Each line below that carries the string "alpha" must appear in the answer.

[Opening Material supplied section]

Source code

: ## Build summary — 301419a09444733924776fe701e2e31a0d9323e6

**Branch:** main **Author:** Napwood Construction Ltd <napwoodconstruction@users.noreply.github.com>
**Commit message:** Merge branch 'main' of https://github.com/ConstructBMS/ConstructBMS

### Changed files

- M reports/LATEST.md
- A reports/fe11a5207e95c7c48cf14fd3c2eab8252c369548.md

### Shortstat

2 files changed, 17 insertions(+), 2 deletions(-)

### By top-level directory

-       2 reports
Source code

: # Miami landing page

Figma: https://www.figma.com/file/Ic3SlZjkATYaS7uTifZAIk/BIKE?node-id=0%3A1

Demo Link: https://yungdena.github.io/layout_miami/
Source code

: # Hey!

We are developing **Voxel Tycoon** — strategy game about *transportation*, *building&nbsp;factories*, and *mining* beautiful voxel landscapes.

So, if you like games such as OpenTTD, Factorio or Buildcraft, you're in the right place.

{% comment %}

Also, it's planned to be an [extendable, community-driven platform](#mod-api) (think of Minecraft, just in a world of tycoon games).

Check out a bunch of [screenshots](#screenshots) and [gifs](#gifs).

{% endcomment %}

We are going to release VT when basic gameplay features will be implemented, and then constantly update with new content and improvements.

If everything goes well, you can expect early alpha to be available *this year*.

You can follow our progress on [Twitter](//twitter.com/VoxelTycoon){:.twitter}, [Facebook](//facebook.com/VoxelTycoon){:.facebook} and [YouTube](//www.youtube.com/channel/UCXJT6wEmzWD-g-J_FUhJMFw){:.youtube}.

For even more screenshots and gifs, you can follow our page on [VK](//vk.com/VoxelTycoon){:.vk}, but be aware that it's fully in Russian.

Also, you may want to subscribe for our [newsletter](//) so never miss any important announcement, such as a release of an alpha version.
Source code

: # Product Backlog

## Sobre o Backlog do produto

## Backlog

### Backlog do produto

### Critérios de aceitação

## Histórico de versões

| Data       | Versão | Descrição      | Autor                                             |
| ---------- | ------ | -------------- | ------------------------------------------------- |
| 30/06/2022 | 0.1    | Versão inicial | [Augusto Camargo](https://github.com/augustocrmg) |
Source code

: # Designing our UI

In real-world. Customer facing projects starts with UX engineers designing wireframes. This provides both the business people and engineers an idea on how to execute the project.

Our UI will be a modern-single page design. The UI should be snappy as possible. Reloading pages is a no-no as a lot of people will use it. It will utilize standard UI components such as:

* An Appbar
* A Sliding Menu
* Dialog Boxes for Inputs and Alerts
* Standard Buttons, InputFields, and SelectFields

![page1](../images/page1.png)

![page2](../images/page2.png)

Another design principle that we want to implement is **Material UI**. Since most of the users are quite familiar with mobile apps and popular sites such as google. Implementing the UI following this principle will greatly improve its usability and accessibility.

[Closing Material supplied section]

#### Exercise output:
If everything goes well, you can expect early alpha to be available *this year*.
Also, you may want to subscribe for our [newsletter](//) so never miss any important announcement, such as a release of an alpha version.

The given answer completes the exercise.